Instructions to follow
Below are entries; count the lines among them that contain the word "analysis", and give only the count.

======== Data extract

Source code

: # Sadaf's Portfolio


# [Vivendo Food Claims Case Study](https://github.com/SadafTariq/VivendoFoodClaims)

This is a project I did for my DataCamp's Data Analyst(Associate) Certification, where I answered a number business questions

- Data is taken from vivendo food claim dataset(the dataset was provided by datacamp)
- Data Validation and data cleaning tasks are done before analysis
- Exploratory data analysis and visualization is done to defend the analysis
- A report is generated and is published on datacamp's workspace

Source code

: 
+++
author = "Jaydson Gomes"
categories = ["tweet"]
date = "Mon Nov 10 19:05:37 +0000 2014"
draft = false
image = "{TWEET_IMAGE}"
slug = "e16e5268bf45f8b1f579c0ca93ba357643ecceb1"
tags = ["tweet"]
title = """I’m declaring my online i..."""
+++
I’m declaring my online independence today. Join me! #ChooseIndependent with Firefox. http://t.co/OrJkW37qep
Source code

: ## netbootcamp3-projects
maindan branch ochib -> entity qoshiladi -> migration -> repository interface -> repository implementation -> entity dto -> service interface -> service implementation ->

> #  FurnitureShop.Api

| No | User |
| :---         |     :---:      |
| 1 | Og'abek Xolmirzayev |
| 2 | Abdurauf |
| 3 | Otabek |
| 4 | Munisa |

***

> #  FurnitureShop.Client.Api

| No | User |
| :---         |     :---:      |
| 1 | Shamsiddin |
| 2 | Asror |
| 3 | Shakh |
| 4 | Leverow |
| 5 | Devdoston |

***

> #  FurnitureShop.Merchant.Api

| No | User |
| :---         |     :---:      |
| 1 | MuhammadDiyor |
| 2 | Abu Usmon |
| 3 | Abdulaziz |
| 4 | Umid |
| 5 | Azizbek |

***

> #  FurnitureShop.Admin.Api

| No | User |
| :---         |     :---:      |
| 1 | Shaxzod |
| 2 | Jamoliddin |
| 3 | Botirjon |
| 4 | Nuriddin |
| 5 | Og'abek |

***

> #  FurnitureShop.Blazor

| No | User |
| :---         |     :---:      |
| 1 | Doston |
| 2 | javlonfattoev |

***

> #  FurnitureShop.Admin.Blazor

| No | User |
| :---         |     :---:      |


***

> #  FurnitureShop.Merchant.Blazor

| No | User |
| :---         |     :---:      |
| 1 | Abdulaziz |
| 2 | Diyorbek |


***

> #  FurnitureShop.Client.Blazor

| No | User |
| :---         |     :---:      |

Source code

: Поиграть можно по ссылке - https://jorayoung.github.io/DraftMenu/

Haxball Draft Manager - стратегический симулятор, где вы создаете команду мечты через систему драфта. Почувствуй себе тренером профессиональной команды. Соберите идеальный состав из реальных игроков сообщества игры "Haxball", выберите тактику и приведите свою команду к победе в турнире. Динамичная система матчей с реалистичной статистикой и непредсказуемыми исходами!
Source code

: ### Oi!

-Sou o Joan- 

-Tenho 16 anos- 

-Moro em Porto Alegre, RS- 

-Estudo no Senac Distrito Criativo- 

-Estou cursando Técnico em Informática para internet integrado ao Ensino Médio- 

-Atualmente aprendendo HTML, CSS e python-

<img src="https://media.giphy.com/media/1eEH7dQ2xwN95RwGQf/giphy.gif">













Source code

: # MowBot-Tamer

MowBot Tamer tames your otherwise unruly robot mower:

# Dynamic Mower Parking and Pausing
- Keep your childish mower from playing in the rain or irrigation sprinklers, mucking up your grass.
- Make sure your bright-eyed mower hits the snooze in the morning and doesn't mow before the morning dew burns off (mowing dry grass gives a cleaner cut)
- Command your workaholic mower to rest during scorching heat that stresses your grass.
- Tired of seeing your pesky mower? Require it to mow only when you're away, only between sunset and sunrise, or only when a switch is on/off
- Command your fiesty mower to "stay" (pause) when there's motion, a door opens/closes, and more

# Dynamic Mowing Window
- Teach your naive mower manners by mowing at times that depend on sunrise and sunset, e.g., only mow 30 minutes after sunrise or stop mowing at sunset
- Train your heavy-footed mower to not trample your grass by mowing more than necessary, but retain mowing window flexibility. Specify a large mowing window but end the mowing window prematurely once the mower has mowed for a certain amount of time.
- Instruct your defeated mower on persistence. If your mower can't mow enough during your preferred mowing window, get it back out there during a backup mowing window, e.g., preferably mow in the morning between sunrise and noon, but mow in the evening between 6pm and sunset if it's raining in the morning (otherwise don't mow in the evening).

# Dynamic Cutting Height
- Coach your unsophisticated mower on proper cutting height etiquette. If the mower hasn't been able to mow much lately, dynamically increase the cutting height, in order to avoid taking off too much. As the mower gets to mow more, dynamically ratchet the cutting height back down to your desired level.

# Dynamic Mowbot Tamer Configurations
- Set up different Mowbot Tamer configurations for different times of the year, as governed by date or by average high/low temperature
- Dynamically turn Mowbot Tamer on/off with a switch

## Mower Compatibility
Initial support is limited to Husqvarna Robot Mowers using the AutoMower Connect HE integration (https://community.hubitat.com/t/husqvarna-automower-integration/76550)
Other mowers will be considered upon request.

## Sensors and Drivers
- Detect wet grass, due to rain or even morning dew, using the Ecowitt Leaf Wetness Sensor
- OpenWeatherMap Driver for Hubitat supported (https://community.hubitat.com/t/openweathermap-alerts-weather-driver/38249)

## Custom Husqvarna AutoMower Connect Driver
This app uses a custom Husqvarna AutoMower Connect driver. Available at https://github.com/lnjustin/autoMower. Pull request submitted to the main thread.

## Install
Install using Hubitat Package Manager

================

Response to the task
2